**Data**:
== Segment start ==
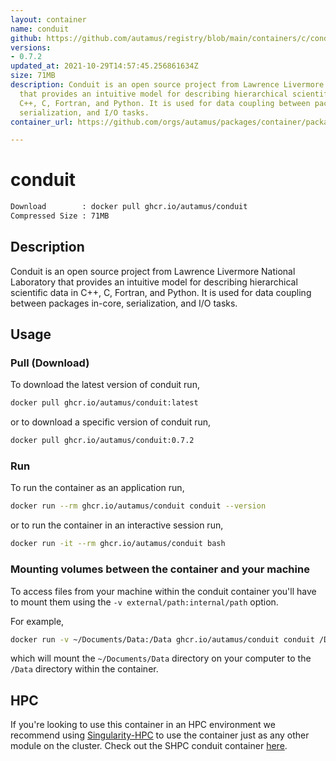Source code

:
 ```yaml
---
layout: container
name: conduit
github: https://github.com/autamus/registry/blob/main/containers/c/conduit/spack.yaml
versions:
- 0.7.2
updated_at: 2021-10-29T14:57:45.256861634Z
size: 71MB
description: Conduit is an open source project from Lawrence Livermore National Laboratory
  that provides an intuitive model for describing hierarchical scientific data in
  C++, C, Fortran, and Python. It is used for data coupling between packages in-core,
  serialization, and I/O tasks.
container_url: https://github.com/orgs/autamus/packages/container/package/conduit

---
```

# conduit
```bash 
Download        : docker pull ghcr.io/autamus/conduit
Compressed Size : 71MB
```

## Description
Conduit is an open source project from Lawrence Livermore National Laboratory that provides an intuitive model for describing hierarchical scientific data in C++, C, Fortran, and Python. It is used for data coupling between packages in-core, serialization, and I/O tasks.

## Usage
### Pull (Download)
To download the latest version of conduit run,

```bash
docker pull ghcr.io/autamus/conduit:latest
```

or to download a specific version of conduit run,

```bash
docker pull ghcr.io/autamus/conduit:0.7.2
```
### Run
To run the container as an application run,
```bash
docker run --rm ghcr.io/autamus/conduit conduit --version
```

or to run the container in an interactive session run,
```bash
docker run -it --rm ghcr.io/autamus/conduit bash
```

### Mounting volumes between the container and your machine
To access files from your machine within the conduit container you'll have to mount them using the `-v external/path:internal/path` option.

For example,
```bash
docker run -v ~/Documents/Data:/Data ghcr.io/autamus/conduit conduit /Data/myData.csv
```
which will mount the `~/Documents/Data` directory on your computer to the `/Data` directory within the container.

## HPC
If you're looking to use this container in an HPC environment we recommend using [Singularity-HPC](https://singularity-hpc.readthedocs.io) to use the container just as any other module on the cluster. Check out the SHPC conduit container [here](https://singularityhub.github.io/singularity-hpc/r/ghcr.io-autamus-conduit/).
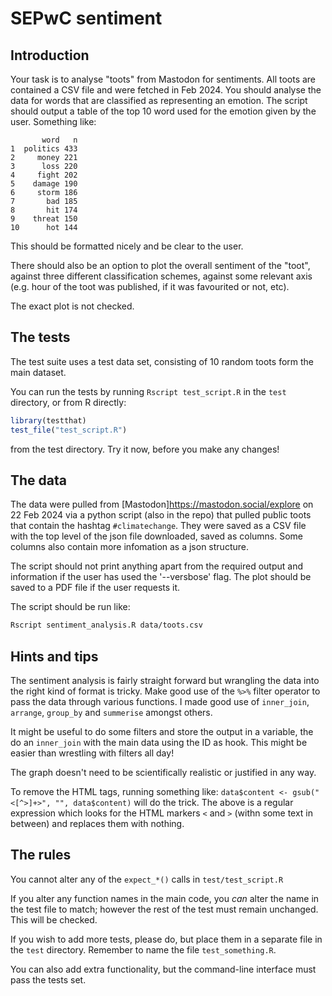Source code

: # SEPwC sentiment

## Introduction

Your task is to analyse "toots" from Mastodon for sentiments. All toots are contained 
a CSV file and were fetched in Feb 2024. You should analyse the data for words that are 
classified as representing an emotion. The script should output a table of the top 10 
word used for the emotion given by the user. Something like:

```
       word   n
1  politics 433
2     money 221
3      loss 220
4     fight 202
5    damage 190
6     storm 186
7       bad 185
8       hit 174
9    threat 150
10      hot 144
```

This should be formatted nicely and be clear to the user. 

There should also be an option to plot the overall
sentiment of the "toot", against three different classification schemes, against some
relevant axis (e.g. hour of the toot was published, if it was favourited or not, etc). 

The exact plot is not checked. 

## The tests

The test suite uses a test data set, consisting of 10 random toots form 
the main dataset.

You can run the tests by running `Rscript test_script.R` in the `test` directory, 
or from R directly:

```R
library(testthat)
test_file("test_script.R")
```

from the test directory. Try it now, before you make any changes!

## The data

The data were pulled from [Mastodon]https://mastodon.social/explore 
on 22 Feb 2024 via a python script (also in the repo) that pulled public toots
that contain the hashtag `#climatechange`.
They were saved as a CSV file with the top level of the json file downloaded, saved
as columns. Some columns also contain more infomation as a json structure. 

The script should not print anything apart from the required output and information
if the user has used the '--versbose' flag. The plot should be saved to a PDF file
if the user requests it. 

The script should be run like:

```bash
Rscript sentiment_analysis.R data/toots.csv
```

## Hints and tips

The sentiment analysis is fairly straight forward but wrangling the data into
the right kind of format is tricky. Make good use of the `%>%` filter operator
to pass the data through various functions. I made good use of `inner_join`, 
`arrange`, `group_by` and `summerise` amongst others.

It might be useful to do some filters and store the output in a variable, 
the do an `inner_join` with the main data using the ID as hook. This might be
easier than wrestling with filters all day!

The graph doesn't need to be scientifically realistic or justified in any way. 

To remove the HTML tags, running something like:
`data$content <- gsub("<[^>]+>", "", data$content)`
will do the trick. The above is a regular expression which looks for the
HTML markers `<` and `>` (withn some text in between) and replaces them with nothing.

## The rules

You cannot alter any of the `expect_*()` calls in `test/test_script.R`

If you alter any function names in the main code, you *can* alter the name
in the test file to match; however the rest of the test must remain unchanged. 
This will be checked.

If you wish to add more tests, please do, but place them in a separate file
in the `test` directory. Remember to name the file `test_something.R`.

You can also add extra functionality, but the command-line interface must pass
the tests set.

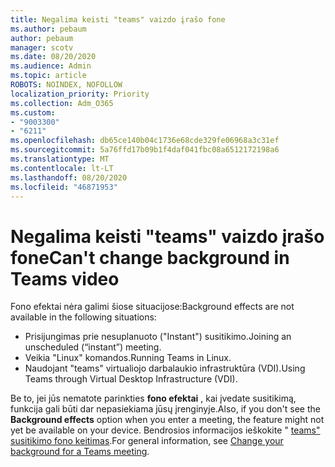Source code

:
 ```yaml
---
title: Negalima keisti "teams" vaizdo įrašo fone
ms.author: pebaum
author: pebaum
manager: scotv
ms.date: 08/20/2020
ms.audience: Admin
ms.topic: article
ROBOTS: NOINDEX, NOFOLLOW
localization_priority: Priority
ms.collection: Adm_O365
ms.custom:
- "9003300"
- "6211"
ms.openlocfilehash: db65ce140b04c1736e68cde329fe06968a3c31ef
ms.sourcegitcommit: 5a76ffd17b09b1f4daf041fbc08a6512172198a6
ms.translationtype: MT
ms.contentlocale: lt-LT
ms.lasthandoff: 08/20/2020
ms.locfileid: "46871953"
---
```

# <a name="cant-change-background-in-teams-video"></a><span data-ttu-id="0c59a-102">Negalima keisti "teams" vaizdo įrašo fone</span><span class="sxs-lookup"><span data-stu-id="0c59a-102">Can't change background in Teams video</span></span>

<span data-ttu-id="0c59a-103">Fono efektai nėra galimi šiose situacijose:</span><span class="sxs-lookup"><span data-stu-id="0c59a-103">Background effects are not available in the following situations:</span></span>

- <span data-ttu-id="0c59a-104">Prisijungimas prie nesuplanuoto ("Instant") susitikimo.</span><span class="sxs-lookup"><span data-stu-id="0c59a-104">Joining an unscheduled (“instant”) meeting.</span></span>
- <span data-ttu-id="0c59a-105">Veikia "Linux" komandos.</span><span class="sxs-lookup"><span data-stu-id="0c59a-105">Running Teams in Linux.</span></span>
- <span data-ttu-id="0c59a-106">Naudojant "teams" virtualiojo darbalaukio infrastruktūra (VDI).</span><span class="sxs-lookup"><span data-stu-id="0c59a-106">Using Teams through Virtual Desktop Infrastructure (VDI).</span></span>

<span data-ttu-id="0c59a-107">Be to, jei jūs nematote parinkties **fono efektai** , kai įvedate susitikimą, funkcija gali būti dar nepasiekiama jūsų įrenginyje.</span><span class="sxs-lookup"><span data-stu-id="0c59a-107">Also, if you don't see the **Background effects** option when you enter a meeting, the feature might not yet be available on your device.</span></span> <span data-ttu-id="0c59a-108">Bendrosios informacijos ieškokite " [teams" susitikimo fono keitimas](https://support.microsoft.com/office/change-your-background-for-a-teams-meeting-f77a2381-443a-499d-825e-509a140f4780).</span><span class="sxs-lookup"><span data-stu-id="0c59a-108">For general information, see [Change your background for a Teams meeting](https://support.microsoft.com/office/change-your-background-for-a-teams-meeting-f77a2381-443a-499d-825e-509a140f4780).</span></span>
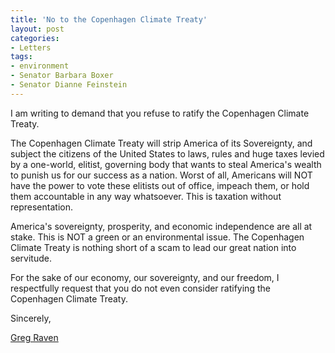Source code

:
 ```yaml
---
title: 'No to the Copenhagen Climate Treaty'
layout: post
categories:
- Letters
tags:
- environment
- Senator Barbara Boxer
- Senator Dianne Feinstein
---
```


I am writing to demand that you refuse to ratify the Copenhagen Climate Treaty.  
  
The Copenhagen Climate Treaty will strip America of its Sovereignty, and subject the citizens of the United States to laws, rules and huge taxes levied by a one-world, elitist, governing body that wants to steal America's wealth to punish us for our success as a nation. Worst of all, Americans will NOT have the power to vote these elitists out of office, impeach them, or hold them accountable in any way whatsoever. This is taxation without representation.

America's sovereignty, prosperity, and economic independence are all at stake. This is NOT a green or an environmental issue. The Copenhagen Climate Treaty is nothing short of a scam to lead our great nation into servitude.

For the sake of our economy, our sovereignty, and our freedom, I respectfully request that you do not even consider ratifying the Copenhagen Climate Treaty.

Sincerely,

[Greg Raven](https://www.gregraven.org/)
== Segment end ==
**Task prompt**: Only lines with the word "them" count here; copy every one from the records.

**Written response**:
To access files from your machine within the conduit container you'll have to mount them using the `-v external/path:internal/path` option.
HTML markers `<` and `>` (withn some text in between) and replaces them with nothing.
If you wish to add more tests, please do, but place them in a separate file
The Copenhagen Climate Treaty will strip America of its Sovereignty, and subject the citizens of the United States to laws, rules and huge taxes levied by a one-world, elitist, governing body that wants to steal America's wealth to punish us for our success as a nation. Worst of all, Americans will NOT have the power to vote these elitists out of office, impeach them, or hold them accountable in any way whatsoever. This is taxation without representation.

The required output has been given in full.